**Plain-text document sources:**
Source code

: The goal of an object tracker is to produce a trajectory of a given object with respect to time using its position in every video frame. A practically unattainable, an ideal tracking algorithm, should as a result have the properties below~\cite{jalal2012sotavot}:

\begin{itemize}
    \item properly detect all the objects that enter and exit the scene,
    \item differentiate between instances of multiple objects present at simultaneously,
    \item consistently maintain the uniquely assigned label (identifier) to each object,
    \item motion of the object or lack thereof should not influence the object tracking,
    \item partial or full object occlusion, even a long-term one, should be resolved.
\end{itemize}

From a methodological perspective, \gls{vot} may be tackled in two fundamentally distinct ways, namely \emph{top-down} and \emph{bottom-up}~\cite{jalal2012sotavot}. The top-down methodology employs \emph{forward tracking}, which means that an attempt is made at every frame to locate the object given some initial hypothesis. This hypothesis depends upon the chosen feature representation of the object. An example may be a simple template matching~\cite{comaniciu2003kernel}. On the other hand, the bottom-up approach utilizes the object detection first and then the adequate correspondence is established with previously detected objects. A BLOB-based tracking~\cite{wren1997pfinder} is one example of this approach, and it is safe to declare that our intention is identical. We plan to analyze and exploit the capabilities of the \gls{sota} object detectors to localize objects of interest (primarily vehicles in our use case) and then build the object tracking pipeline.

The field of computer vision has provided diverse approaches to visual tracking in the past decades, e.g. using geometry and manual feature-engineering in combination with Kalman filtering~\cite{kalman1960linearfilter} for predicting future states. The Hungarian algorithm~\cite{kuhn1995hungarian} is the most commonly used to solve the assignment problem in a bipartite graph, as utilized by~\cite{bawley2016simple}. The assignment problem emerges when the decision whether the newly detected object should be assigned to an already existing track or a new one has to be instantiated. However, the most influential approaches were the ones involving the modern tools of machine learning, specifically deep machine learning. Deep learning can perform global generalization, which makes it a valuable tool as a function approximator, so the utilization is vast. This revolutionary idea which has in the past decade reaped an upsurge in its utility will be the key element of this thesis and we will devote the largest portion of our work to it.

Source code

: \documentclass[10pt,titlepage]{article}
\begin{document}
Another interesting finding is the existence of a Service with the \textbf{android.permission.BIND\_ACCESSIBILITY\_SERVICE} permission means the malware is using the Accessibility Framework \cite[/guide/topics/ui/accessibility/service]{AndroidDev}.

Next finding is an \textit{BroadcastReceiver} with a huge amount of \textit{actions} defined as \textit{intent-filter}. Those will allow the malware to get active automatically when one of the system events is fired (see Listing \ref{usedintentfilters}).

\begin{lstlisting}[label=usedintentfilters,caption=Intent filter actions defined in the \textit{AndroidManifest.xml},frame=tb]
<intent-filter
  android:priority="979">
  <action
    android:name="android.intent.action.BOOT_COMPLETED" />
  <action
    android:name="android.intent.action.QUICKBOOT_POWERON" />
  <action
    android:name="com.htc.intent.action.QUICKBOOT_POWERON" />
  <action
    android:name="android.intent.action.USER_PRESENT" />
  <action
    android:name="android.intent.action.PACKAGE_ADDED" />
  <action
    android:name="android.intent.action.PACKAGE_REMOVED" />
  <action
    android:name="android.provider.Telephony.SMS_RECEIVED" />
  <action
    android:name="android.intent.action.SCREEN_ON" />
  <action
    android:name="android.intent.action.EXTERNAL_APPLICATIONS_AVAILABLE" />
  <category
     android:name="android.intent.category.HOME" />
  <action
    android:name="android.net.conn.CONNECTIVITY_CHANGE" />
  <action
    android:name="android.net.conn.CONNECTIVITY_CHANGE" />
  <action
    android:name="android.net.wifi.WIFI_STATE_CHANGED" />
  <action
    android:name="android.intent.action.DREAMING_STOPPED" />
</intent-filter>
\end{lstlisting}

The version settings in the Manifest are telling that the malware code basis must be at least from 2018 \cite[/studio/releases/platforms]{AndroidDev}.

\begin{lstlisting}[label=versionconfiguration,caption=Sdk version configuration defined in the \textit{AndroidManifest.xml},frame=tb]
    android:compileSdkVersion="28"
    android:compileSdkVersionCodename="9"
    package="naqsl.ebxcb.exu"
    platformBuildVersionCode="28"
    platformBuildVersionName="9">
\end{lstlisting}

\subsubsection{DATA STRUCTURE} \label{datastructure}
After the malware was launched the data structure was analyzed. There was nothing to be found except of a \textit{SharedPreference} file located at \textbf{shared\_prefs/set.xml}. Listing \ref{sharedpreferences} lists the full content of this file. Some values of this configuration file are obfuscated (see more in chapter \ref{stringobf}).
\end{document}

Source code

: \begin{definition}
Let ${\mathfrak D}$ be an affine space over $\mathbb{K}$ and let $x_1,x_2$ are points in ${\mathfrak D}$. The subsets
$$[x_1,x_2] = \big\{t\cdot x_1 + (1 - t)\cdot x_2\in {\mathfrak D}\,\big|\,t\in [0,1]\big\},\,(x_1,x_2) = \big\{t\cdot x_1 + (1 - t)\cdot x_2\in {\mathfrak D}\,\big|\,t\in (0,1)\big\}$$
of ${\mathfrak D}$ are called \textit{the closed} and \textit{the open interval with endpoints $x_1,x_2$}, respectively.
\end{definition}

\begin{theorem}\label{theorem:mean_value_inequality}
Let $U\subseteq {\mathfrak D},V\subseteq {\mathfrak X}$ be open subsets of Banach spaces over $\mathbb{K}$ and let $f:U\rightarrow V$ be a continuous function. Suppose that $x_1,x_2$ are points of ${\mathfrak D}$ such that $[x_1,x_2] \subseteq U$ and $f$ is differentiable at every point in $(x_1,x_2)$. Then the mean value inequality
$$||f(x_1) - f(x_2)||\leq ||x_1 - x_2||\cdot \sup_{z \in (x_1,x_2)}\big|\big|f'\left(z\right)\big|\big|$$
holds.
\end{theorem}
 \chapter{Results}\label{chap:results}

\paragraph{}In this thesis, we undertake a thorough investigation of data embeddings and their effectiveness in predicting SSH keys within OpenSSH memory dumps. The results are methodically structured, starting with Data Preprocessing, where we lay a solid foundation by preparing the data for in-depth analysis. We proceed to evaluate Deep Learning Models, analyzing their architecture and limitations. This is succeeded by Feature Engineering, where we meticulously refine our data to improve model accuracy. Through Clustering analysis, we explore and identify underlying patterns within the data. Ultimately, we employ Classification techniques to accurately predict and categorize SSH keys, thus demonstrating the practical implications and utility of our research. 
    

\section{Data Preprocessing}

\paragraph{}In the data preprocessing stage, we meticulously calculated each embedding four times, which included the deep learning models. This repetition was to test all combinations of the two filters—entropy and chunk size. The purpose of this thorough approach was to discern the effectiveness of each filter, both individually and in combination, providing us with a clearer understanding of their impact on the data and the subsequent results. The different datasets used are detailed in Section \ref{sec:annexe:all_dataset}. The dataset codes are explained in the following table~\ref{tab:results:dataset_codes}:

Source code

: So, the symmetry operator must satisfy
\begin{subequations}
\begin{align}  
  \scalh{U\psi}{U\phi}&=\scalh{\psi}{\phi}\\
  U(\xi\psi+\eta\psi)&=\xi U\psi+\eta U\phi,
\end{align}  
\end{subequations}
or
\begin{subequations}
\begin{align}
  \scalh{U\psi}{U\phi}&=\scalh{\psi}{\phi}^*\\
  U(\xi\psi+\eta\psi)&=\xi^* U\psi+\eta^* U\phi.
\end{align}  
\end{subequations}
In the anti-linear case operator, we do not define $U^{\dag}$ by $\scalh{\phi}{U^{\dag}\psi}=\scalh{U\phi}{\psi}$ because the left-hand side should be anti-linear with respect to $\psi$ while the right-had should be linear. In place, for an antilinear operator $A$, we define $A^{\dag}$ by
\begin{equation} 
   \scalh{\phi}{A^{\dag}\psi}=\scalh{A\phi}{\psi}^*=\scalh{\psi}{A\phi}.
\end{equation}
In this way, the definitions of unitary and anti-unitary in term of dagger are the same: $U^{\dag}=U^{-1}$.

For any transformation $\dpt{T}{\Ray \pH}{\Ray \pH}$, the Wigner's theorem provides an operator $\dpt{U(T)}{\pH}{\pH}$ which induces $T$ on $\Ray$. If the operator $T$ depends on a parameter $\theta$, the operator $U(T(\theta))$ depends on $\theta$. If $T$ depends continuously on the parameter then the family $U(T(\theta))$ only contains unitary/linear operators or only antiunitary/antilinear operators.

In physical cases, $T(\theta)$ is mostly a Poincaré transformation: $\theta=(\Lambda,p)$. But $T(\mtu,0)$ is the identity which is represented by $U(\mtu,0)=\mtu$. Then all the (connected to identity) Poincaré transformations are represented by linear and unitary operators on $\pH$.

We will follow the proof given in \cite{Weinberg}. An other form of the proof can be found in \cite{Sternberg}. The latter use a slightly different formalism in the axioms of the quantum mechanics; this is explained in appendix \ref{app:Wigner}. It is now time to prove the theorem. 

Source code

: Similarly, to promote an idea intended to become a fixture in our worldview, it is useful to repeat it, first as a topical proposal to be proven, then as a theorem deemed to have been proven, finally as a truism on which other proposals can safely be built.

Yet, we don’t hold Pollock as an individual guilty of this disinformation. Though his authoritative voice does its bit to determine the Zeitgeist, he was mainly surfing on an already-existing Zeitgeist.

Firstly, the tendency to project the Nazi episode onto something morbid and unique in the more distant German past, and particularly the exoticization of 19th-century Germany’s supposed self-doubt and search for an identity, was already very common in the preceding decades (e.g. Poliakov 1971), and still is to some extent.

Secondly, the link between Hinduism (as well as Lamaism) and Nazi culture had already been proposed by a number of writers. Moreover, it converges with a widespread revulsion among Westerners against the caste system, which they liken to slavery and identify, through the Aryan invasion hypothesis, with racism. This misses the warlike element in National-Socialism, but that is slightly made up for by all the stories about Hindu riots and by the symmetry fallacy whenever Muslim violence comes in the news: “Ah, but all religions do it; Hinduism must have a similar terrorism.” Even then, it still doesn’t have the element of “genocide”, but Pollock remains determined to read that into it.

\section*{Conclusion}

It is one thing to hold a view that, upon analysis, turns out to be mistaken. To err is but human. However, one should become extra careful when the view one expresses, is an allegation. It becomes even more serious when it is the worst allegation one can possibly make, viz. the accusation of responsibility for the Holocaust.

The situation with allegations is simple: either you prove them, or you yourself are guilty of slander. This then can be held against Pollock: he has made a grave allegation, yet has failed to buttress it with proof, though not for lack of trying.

**What you need to do:** Gather and copy every line of the data in which the string "antilinear" is found.

**Exercise output:**
In the anti-linear case operator, we do not define $U^{\dag}$ by $\scalh{\phi}{U^{\dag}\psi}=\scalh{U\phi}{\psi}$ because the left-hand side should be anti-linear with respect to $\psi$ while the right-had should be linear. In place, for an antilinear operator $A$, we define $A^{\dag}$ by
For any transformation $\dpt{T}{\Ray \pH}{\Ray \pH}$, the Wigner's theorem provides an operator $\dpt{U(T)}{\pH}{\pH}$ which induces $T$ on $\Ray$. If the operator $T$ depends on a parameter $\theta$, the operator $U(T(\theta))$ depends on $\theta$. If $T$ depends continuously on the parameter then the family $U(T(\theta))$ only contains unitary/linear operators or only antiunitary/antilinear operators.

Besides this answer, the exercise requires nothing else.